PROBLEM —
Counting only lines of the listing below that hold the word "Guid", give the total and nothing else.

AVAILABLE DATA —
-=-=-
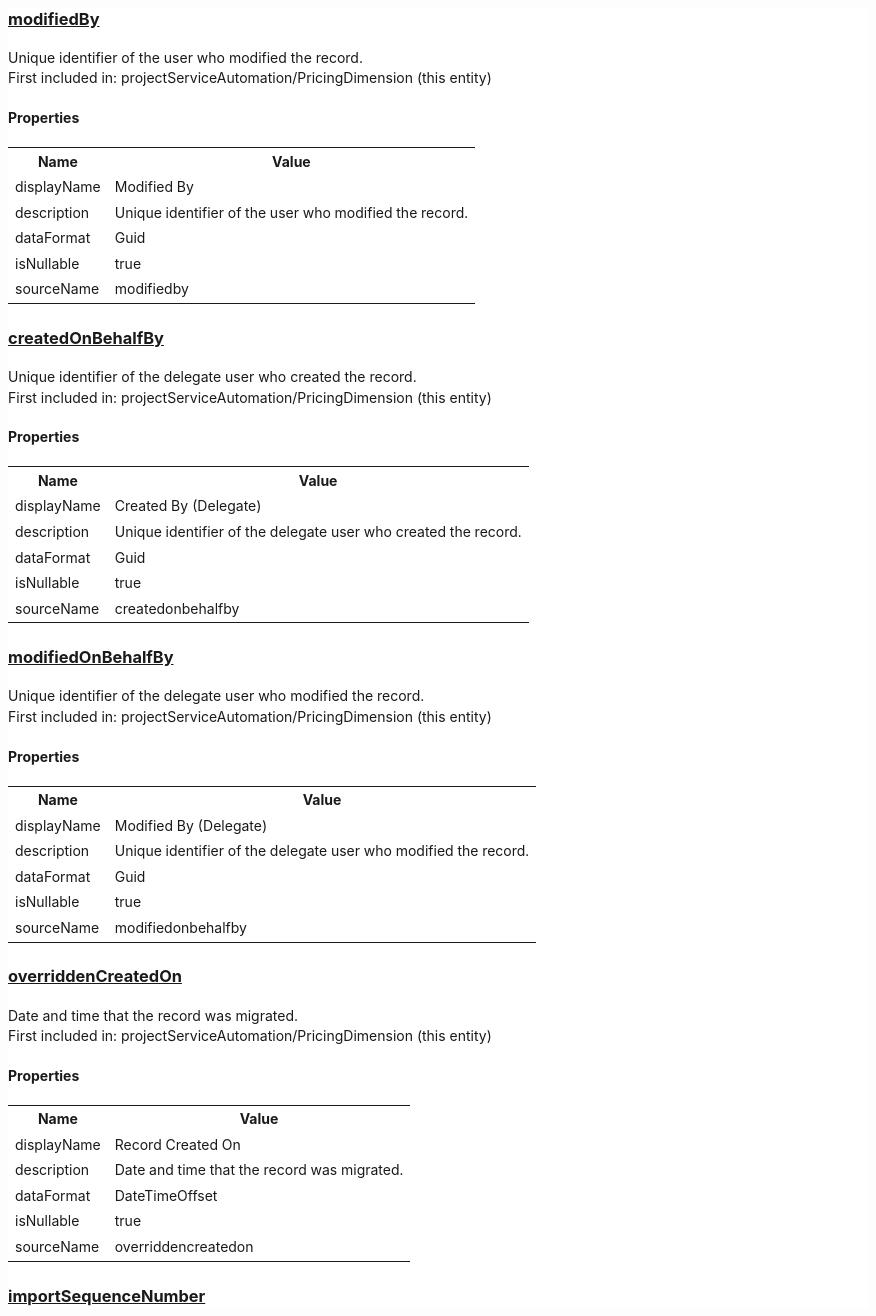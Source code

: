 ### <a href=#modifiedBy name="modifiedBy">modifiedBy</a>

Unique identifier of the user who modified the record.  
First included in: projectServiceAutomation/PricingDimension (this entity)  

#### Properties

<table><tr><th>Name</th><th>Value</th></tr><tr><td>displayName</td><td>Modified By</td></tr><tr><td>description</td><td>Unique identifier of the user who modified the record.</td></tr><tr><td>dataFormat</td><td>Guid</td></tr><tr><td>isNullable</td><td>true</td></tr><tr><td>sourceName</td><td>modifiedby</td></tr></table>

### <a href=#createdOnBehalfBy name="createdOnBehalfBy">createdOnBehalfBy</a>

Unique identifier of the delegate user who created the record.  
First included in: projectServiceAutomation/PricingDimension (this entity)  

#### Properties

<table><tr><th>Name</th><th>Value</th></tr><tr><td>displayName</td><td>Created By (Delegate)</td></tr><tr><td>description</td><td>Unique identifier of the delegate user who created the record.</td></tr><tr><td>dataFormat</td><td>Guid</td></tr><tr><td>isNullable</td><td>true</td></tr><tr><td>sourceName</td><td>createdonbehalfby</td></tr></table>

### <a href=#modifiedOnBehalfBy name="modifiedOnBehalfBy">modifiedOnBehalfBy</a>

Unique identifier of the delegate user who modified the record.  
First included in: projectServiceAutomation/PricingDimension (this entity)  

#### Properties

<table><tr><th>Name</th><th>Value</th></tr><tr><td>displayName</td><td>Modified By (Delegate)</td></tr><tr><td>description</td><td>Unique identifier of the delegate user who modified the record.</td></tr><tr><td>dataFormat</td><td>Guid</td></tr><tr><td>isNullable</td><td>true</td></tr><tr><td>sourceName</td><td>modifiedonbehalfby</td></tr></table>

### <a href=#overriddenCreatedOn name="overriddenCreatedOn">overriddenCreatedOn</a>

Date and time that the record was migrated.  
First included in: projectServiceAutomation/PricingDimension (this entity)  

#### Properties

<table><tr><th>Name</th><th>Value</th></tr><tr><td>displayName</td><td>Record Created On</td></tr><tr><td>description</td><td>Date and time that the record was migrated.</td></tr><tr><td>dataFormat</td><td>DateTimeOffset</td></tr><tr><td>isNullable</td><td>true</td></tr><tr><td>sourceName</td><td>overriddencreatedon</td></tr></table>

### <a href=#importSequenceNumber name="importSequenceNumber">importSequenceNumber</a>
-=-=-
THE COMPLETED TASK —
3